Amid this summer’s ongoing Barbie-mania came one product drop that actually stood out above the bright-pink cacophony: a line of MyCelia™ EcoWarrior Barbies, inspired by environmental activists including Greta Thunberg and Daryl Hannah, along with the unprecedented announcement that Mattel will stop using plastic completely by 2030.
“I am honored to join forces with Mattel in their visionary efforts to create a better world through play,” said actress and longtime activist Hannah in a news release seemingly issued by the toy company on Tuesday, as reported in outlets from the Washington Times (since removed) to People. “Barbie has changed in many ways since I was a girl, but under the surface, she’s still toxic. Now, when she’s done being used, instead of persisting forever as a poison Barbie will be able to return to the earth, just like all living things. I am thrilled to be a part of this exciting journey.”
Even further, noted the press release, the new Barbie line will soon expand to honor more than 2,500 global environmental activists who have died or been killed in the line of protecting nature in the last decade.
It was all pretty astonishing.
And you’d even be forgiven for finding the news unbelievable — since it was, in fact, a hoax, as shared exclusively with Yahoo Entertainment prior to Tuesday's announcement.
The trick came courtesy of longtime political pranksters the Yes Men, comprising Igor Vamos and Jacques Servin (better known as their activist alter egos, Mike Bonanno and Andy Bichlbaum), and Hannah herself, who starred in the fake commercial about the line of EcoWarrior Barbies and was scheduled to host a late-day press conference on Tuesday to reveal the hoax. Together, the activists decided to seize this Barbie-obsessed moment to sound the alarm on the climate crisis.
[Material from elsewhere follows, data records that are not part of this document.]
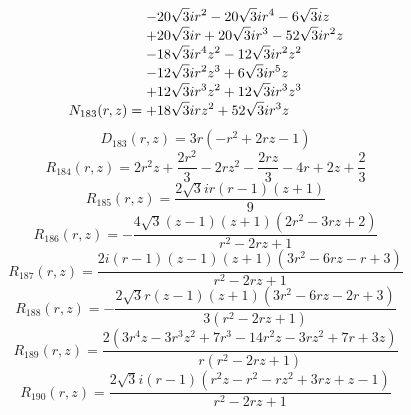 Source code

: \documentclass[11pt,a4paper]{article}
\begin{document}
\begin{equation}
N_{183}(r,z)=\shortstack[l]{$\displaystyle  - 20 \sqrt{3} i r^{2} - 20 \sqrt{3} i r^{4} - 6 \sqrt{3} i z$\\
$\displaystyle  + 20 \sqrt{3} i r + 20 \sqrt{3} i r^{3} - 52 \sqrt{3} i r^{2} z$\\
$\displaystyle  - 18 \sqrt{3} i r^{4} z^{2} - 12 \sqrt{3} i r^{2} z^{2}$\\
$\displaystyle  - 12 \sqrt{3} i r^{2} z^{3} + 6 \sqrt{3} i r^{5} z$\\
$\displaystyle  + 12 \sqrt{3} i r^{3} z^{2} + 12 \sqrt{3} i r^{3} z^{3}$\\
$\displaystyle  + 18 \sqrt{3} i r z^{2} + 52 \sqrt{3} i r^{3} z$}
\label{eq:cat-numerator-183}
\end{equation}
\begin{equation}
D_{183}(r,z)=3 r \left(- r^{2} + 2 r z - 1\right)
\label{eq:cat-denominator-183}
\end{equation}
\begin{equation}
R_{184}(r,z)=2 r^{2} z + \frac{2 r^{2}}{3} - 2 r z^{2} - \frac{2 r z}{3} - 4 r + 2 z + \frac{2}{3}
\label{eq:cat-rational-184}
\end{equation}
\begin{equation}
R_{185}(r,z)=\frac{2 \sqrt{3} i r \left(r - 1\right) \left(z + 1\right)}{9}
\label{eq:cat-rational-185}
\end{equation}
\begin{equation}
R_{186}(r,z)=- \frac{4 \sqrt{3} \left(z - 1\right) \left(z + 1\right) \left(2 r^{2} - 3 r z + 2\right)}{r^{2} - 2 r z + 1}
\label{eq:cat-rational-186}
\end{equation}
\begin{equation}
R_{187}(r,z)=\frac{2 i \left(r - 1\right) \left(z - 1\right) \left(z + 1\right) \left(3 r^{2} - 6 r z - r + 3\right)}{r^{2} - 2 r z + 1}
\label{eq:cat-rational-187}
\end{equation}
\begin{equation}
R_{188}(r,z)=- \frac{2 \sqrt{3} r \left(z - 1\right) \left(z + 1\right) \left(3 r^{2} - 6 r z - 2 r + 3\right)}{3 \left(r^{2} - 2 r z + 1\right)}
\label{eq:cat-rational-188}
\end{equation}
\begin{equation}
R_{189}(r,z)=\frac{2 \left(3 r^{4} z - 3 r^{3} z^{2} + 7 r^{3} - 14 r^{2} z - 3 r z^{2} + 7 r + 3 z\right)}{r \left(r^{2} - 2 r z + 1\right)}
\label{eq:cat-rational-189}
\end{equation}
\begin{equation}
R_{190}(r,z)=\frac{2 \sqrt{3} i \left(r - 1\right) \left(r^{2} z - r^{2} - r z^{2} + 3 r z + z - 1\right)}{r^{2} - 2 r z + 1}
\label{eq:cat-rational-190}
\end{equation}
\end{document}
“This is probably the most successful PR coup of all time when it comes to people thinking that because there are surface changes in the doll that it’s changing some fundamental dynamic in our culture, which it’s not,” Vamos tells Yahoo of the Barbie movie, which he has not yet seen but plans to with his kids. “Barbie is still literally made out of oil by sweatshop workers. … But we’re caught up in identity politics and losing track of what’s happening, which is the planet is being destroyed right in front of us.”
He adds: "To say the doll is feminist now when the toy is contaminating the environment that the future of all humanity and all life depends on is kind of a colossal and bizarre joke."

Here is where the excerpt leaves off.